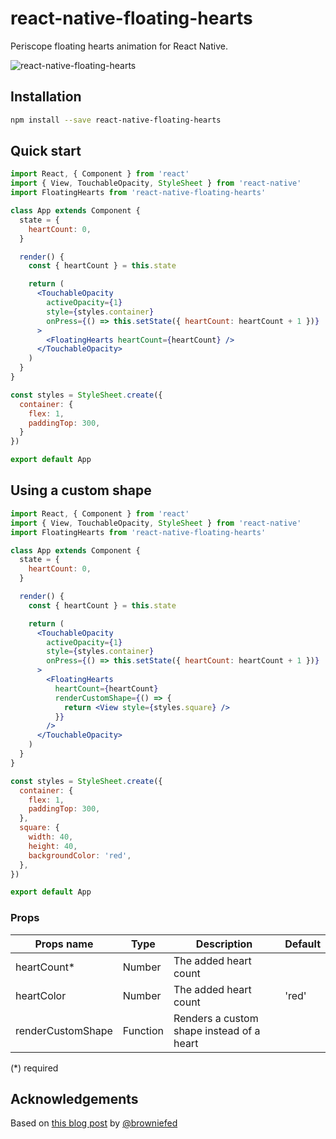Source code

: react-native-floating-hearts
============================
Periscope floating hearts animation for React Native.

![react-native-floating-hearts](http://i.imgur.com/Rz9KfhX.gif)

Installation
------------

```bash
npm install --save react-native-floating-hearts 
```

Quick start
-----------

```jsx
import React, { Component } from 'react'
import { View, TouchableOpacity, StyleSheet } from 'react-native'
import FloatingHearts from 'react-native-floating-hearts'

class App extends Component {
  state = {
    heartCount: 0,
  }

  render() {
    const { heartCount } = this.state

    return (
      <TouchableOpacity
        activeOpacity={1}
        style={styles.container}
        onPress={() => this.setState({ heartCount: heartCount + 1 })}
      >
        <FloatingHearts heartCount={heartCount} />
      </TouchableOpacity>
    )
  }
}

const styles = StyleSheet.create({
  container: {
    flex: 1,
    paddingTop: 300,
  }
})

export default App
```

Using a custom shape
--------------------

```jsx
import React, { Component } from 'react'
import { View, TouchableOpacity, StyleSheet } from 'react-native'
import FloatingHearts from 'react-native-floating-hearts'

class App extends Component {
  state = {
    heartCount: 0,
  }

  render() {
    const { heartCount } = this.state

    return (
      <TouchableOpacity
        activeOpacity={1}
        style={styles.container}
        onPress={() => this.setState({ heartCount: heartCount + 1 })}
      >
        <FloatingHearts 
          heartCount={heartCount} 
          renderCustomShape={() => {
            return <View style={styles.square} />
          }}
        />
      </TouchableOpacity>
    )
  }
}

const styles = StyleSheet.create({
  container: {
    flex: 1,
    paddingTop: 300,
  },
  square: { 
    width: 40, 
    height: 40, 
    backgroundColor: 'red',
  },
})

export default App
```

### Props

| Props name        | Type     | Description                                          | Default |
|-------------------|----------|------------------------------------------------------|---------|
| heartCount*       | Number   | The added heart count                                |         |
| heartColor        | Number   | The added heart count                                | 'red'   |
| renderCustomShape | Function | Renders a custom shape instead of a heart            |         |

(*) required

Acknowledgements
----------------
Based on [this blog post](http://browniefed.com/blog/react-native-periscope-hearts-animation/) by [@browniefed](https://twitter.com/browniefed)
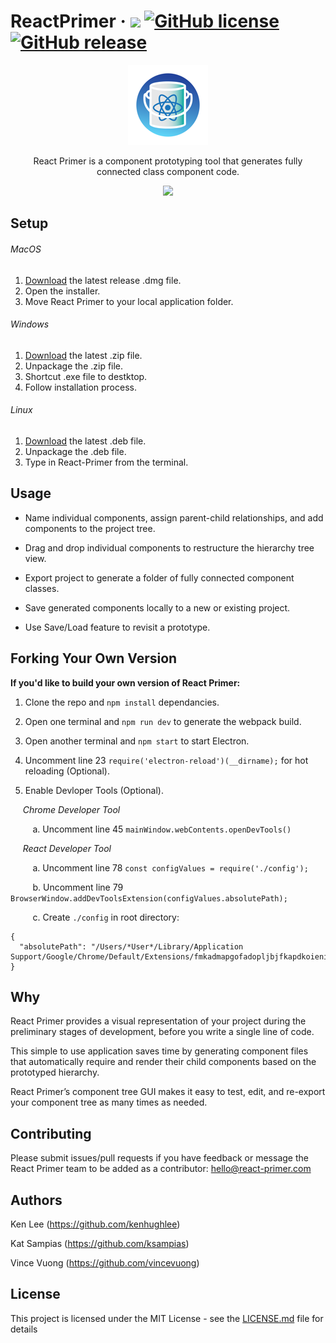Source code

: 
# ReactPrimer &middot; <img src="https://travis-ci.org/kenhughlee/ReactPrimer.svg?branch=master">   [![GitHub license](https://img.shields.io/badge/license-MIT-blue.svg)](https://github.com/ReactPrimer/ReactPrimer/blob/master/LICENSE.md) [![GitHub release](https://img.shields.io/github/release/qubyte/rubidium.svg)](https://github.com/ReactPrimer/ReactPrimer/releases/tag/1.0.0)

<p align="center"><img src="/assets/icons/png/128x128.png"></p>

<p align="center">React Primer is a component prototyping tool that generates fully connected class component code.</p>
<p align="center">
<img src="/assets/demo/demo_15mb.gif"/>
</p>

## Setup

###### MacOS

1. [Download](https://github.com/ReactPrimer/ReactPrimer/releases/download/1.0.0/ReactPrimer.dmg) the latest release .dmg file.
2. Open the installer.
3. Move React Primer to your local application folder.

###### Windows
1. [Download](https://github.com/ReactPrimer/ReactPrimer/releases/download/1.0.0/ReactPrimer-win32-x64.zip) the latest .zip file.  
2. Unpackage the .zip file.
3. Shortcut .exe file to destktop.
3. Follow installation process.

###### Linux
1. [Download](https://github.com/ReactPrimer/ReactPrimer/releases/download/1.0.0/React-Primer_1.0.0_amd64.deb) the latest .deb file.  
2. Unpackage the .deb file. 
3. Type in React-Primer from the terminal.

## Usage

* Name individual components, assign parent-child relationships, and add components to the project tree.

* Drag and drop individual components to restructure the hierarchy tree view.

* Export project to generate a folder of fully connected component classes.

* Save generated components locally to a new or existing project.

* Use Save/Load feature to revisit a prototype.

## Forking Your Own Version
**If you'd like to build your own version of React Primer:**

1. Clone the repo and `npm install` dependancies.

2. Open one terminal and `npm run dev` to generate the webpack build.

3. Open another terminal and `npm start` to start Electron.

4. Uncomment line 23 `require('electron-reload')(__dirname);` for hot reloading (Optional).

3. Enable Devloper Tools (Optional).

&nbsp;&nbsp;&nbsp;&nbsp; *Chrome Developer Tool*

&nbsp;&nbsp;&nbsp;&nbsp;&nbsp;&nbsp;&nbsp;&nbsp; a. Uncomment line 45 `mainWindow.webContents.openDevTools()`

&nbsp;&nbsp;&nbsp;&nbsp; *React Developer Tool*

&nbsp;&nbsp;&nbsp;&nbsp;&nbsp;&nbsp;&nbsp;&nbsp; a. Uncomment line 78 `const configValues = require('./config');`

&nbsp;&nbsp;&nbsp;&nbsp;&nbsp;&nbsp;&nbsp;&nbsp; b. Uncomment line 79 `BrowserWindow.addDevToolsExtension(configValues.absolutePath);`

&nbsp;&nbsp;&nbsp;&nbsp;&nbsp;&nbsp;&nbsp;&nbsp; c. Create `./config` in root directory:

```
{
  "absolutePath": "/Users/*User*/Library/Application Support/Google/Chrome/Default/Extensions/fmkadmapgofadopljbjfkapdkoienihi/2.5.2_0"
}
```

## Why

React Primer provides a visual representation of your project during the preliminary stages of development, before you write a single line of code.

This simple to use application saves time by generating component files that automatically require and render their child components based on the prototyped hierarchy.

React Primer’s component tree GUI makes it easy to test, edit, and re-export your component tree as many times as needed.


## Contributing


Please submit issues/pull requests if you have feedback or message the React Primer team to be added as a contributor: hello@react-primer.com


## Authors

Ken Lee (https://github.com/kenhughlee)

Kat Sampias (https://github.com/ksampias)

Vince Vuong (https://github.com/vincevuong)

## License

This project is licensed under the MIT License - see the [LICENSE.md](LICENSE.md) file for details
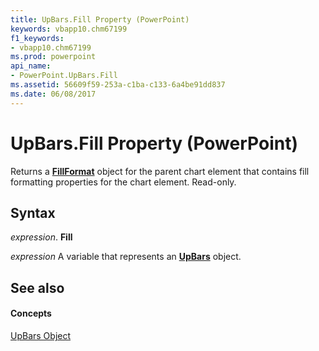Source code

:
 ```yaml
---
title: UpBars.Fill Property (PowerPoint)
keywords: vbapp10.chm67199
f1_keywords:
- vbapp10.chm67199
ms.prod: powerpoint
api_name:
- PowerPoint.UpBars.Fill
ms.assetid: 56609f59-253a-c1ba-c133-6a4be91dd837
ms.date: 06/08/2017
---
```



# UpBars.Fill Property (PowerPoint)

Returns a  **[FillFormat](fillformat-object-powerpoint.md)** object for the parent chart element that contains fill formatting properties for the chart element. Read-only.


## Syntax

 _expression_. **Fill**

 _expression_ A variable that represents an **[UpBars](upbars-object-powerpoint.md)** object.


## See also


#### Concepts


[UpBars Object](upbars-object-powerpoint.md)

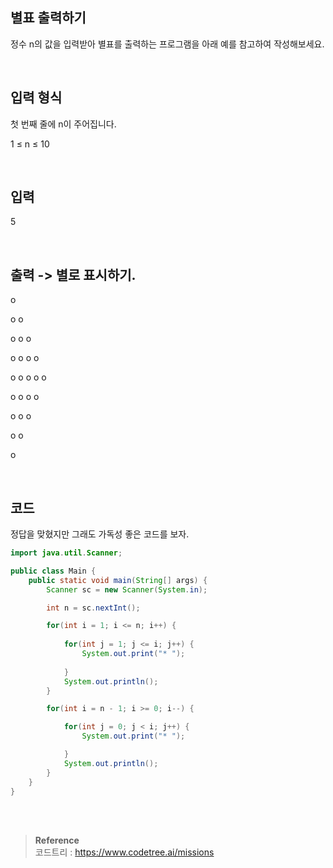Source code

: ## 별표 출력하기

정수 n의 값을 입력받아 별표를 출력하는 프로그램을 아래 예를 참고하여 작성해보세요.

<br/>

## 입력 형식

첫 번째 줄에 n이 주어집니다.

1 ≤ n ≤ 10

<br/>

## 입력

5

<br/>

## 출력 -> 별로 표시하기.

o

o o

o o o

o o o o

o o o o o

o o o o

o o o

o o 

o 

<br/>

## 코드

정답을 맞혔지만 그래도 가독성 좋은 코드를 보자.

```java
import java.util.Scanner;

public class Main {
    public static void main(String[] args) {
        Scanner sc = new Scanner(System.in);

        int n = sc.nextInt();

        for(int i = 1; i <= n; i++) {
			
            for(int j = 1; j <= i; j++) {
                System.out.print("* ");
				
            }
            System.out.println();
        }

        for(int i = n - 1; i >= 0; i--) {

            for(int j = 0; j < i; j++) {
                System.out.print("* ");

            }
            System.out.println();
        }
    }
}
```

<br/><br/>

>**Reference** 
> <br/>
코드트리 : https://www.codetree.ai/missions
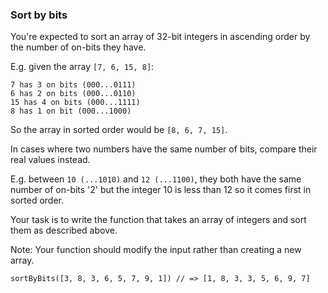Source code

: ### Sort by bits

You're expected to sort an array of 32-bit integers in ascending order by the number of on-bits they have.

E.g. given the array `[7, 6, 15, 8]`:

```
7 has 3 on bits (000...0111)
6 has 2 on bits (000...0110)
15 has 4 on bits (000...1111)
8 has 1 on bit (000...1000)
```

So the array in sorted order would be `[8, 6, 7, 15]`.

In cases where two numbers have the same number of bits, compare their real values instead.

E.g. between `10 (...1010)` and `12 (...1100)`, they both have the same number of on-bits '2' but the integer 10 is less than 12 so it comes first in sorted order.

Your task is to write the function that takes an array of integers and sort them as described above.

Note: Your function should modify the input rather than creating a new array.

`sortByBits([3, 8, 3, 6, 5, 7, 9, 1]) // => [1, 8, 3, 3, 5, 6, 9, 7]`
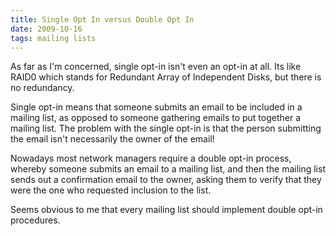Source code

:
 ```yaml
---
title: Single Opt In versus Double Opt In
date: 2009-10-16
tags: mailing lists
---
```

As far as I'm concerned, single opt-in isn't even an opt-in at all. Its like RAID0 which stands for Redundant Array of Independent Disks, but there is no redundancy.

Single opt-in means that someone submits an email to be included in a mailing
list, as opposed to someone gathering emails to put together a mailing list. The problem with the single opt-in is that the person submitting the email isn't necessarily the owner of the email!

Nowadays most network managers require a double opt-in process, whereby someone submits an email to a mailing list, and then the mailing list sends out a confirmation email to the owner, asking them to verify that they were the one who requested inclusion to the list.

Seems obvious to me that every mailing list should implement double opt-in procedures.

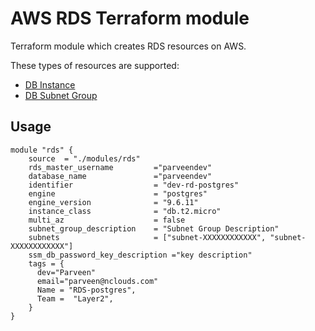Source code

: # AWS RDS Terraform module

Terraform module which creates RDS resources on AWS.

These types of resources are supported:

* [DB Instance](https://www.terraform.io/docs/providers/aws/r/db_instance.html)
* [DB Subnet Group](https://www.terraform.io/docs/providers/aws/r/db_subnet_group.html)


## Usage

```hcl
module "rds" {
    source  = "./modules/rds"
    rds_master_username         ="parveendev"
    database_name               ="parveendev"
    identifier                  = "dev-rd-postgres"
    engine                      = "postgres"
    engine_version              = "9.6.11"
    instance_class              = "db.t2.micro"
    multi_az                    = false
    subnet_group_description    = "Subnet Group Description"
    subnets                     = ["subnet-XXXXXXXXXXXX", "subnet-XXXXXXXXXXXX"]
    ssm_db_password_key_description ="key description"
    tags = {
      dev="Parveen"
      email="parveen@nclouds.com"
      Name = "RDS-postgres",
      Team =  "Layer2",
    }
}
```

▶ _Task objective_
Your answer should be the lines of the records that include the word "providers".

▶ _Result for this exercise_
* [DB Instance](https://www.terraform.io/docs/providers/aws/r/db_instance.html)
* [DB Subnet Group](https://www.terraform.io/docs/providers/aws/r/db_subnet_group.html)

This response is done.